Coincidencias ocurren con todos los días. Hace
meses adquirí la novela El mundo de afuera. La he leído en este mes de enero y
me causó sonrisas solitarias, cuando detecté que el símbolo identitario del
texto es una minifalda roja. Escribí un texto sobre el sentimiento decembrino y
también tomé la minifalda roja de Sabina, muchacha de finales de los años
sesenta, como símbolo. Coincidencia feliz, para mí. La novela de Jorge Franco
es una intensa escritura con un manejo del tiempo y el espacio impactante. Se
encuentra un motivo permanente para adelantar los acontecimientos o
remembrarlos, según el antes y después del hecho central: el secuestro de Diego
Echavarría por el Mono Riascos.
Antes o después se presentan los espacios o los
escenarios y en ellos desarrolla actos de los personajes de manera simultánea.
Parece complicado el método, la técnica o el estilo narrativo. En un solo
apartado se conjugan hasta cuatro escenas en lugares distintos y distantes. Con
un poco de atención del lector, se puede llevar el hilo de los acontecimientos.
Se está en Berlín y a la distancia de un párrafo, se está en el castillo del
Poblado y por otro, en Santa Elena o en el centro de Medellín.
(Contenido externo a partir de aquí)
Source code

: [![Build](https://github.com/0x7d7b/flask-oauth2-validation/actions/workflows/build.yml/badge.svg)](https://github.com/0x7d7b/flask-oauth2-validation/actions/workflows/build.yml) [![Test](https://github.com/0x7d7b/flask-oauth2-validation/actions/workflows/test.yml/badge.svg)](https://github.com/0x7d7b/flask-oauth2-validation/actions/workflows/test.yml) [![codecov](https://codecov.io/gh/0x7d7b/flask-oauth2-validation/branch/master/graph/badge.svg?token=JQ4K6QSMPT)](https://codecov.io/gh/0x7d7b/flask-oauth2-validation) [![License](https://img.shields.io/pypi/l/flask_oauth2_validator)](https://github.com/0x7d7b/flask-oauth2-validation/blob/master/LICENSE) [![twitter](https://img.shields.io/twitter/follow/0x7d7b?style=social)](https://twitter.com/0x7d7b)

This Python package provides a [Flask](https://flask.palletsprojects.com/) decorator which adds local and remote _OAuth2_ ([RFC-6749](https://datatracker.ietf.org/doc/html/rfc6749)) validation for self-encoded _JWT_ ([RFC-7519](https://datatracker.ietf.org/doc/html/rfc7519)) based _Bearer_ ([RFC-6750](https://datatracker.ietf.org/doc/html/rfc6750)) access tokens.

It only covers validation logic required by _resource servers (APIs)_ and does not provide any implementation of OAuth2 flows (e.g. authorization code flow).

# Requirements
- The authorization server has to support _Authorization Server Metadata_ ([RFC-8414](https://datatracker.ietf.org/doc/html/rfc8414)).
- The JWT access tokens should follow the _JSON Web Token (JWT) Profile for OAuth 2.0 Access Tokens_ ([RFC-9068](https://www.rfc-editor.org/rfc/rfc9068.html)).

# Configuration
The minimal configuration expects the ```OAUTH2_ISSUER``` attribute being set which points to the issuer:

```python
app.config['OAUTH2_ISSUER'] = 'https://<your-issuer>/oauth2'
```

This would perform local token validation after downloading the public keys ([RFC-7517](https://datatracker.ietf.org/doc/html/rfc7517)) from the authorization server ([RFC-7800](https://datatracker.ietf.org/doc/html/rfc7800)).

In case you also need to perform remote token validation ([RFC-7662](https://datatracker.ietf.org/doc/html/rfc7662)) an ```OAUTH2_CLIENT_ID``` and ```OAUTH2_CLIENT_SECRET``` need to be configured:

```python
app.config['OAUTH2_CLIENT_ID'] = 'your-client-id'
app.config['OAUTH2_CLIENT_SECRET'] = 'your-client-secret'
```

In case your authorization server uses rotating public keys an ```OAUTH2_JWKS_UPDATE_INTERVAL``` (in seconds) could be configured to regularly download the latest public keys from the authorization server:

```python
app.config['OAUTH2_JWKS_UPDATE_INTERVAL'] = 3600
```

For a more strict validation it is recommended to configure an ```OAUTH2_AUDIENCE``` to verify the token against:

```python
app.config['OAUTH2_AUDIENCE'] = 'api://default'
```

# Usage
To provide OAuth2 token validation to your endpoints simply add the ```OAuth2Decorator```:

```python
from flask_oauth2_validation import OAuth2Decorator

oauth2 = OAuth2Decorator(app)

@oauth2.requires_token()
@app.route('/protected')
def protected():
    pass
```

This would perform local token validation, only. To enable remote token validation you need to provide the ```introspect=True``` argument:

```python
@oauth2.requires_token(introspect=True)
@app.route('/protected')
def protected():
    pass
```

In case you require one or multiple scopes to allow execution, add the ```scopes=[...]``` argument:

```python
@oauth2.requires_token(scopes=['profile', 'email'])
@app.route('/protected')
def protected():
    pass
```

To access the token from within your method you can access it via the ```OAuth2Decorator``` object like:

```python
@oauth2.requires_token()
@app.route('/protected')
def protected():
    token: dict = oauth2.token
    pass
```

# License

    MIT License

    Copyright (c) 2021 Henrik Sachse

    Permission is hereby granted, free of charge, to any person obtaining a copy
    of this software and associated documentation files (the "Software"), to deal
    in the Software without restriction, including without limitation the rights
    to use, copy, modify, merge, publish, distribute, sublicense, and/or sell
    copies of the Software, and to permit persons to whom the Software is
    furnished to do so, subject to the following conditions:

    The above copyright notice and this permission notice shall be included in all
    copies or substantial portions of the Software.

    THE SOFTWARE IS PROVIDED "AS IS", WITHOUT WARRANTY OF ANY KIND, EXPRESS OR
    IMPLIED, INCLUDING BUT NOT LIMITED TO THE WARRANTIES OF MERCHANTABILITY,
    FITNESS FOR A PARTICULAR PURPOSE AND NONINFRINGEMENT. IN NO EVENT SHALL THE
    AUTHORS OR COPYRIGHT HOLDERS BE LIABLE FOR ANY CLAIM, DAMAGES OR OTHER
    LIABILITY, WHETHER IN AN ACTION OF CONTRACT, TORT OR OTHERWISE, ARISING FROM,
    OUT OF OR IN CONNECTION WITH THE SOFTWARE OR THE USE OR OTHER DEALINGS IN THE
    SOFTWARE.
La palabra les es dada a todos los personajes y se
detecta que entre quienes más hablan está el narrador omnisciente. El lector
debe elegir entre el secuestrador Mono Riascos y el fisgón enamorado de Isolda,
sin nombre. Ambos enamorados de esa niña, hija de Diego Echavarría y la alemana
Benedicta. Ambos tienen como referente de su deseo, la minifalda roja. Hasta la
aparición de esa prenda, símbolo de la liberalidad femenina de los años sesenta
del siglo xx, el narrador se confunde con el secuestrador. Isolda hurta la
pequeña falda en una tienda en la que su madre le compraba los vestidos
recatados, acordes con la moralidad conservadora de la burguesía antioqueña. La
niña adolescente se pone la prenda y baila para un grupo de muchachos colados
en los predios del castillo, en ese grupo está el Mono Riascos. Ahí en ese
momento aparece el narrador omnisciente y expresa su envidia y desilusión por
no estar entre los muchachos. Ahí toma distancia y se entiende que el narrador
es un vecino pudiente del sector, que fisgonea la vida de la gente del castillo.
El lenguaje de ambos personajes se distancia y se
cruza a la vez. El Mono Riascos a veces parece más culto que el fisgón
narrador. Ama la poesía de Julio Flores y esto lo hace más delicado en el
hablar, aunque sea el jefe de una banda de ladrones, atracadores de bancos y en
el tiempo de la novela, secuestradores. El fisgón narrador a veces se pliega a
la jerga de la calle y se vuelve impostado, porque sabe de las calles de
Berlín, de música clásica y de la segunda guerra mundial. Pero deja que el lector
se construya una semblanza de la delincuencia de los años sesenta del siglo
pasado. Parece un residuo caricaturesco de las mafias norteamericanas de los
años treinta o unos camajanes bribones, para ser bondadoso con el escritor.
La novela, sí me hizo poner al frente de la banda
del Mono Riascos, las delincuencias que llegaron después, ante las cuales, la
del Mono aparece más humana o mejor, más ingenua. Son timadores, oportunistas
ante el descuido de una ciudad confiada. Después de los años ochenta las
bandas, son cruzadas por lo político y eso las hace despiadadas, hasta infligir
dolor a sus víctimas. El Mono Riascos, pensaba cobrar el rescate e irse luego
para el exterior a disfrutar el botín; él y sus compinches eran seres
independientes y de alguna manera solidarios con sus víctimas, pues delinquían
por los azares de la vida. Las bandas híbridas de narcotráfico, política y paramilitarismo,
de los ochenta en adelante, estaban en red. Los grandes jefes ordenaban un
atraco, un magnicidio, una entrega de droga o una masacre. Esto se cumplía y
luego, el mismo jefe mandaba otros a limpiar las huellas, para cortar los
procesos de investigación y garantizar la impunidad.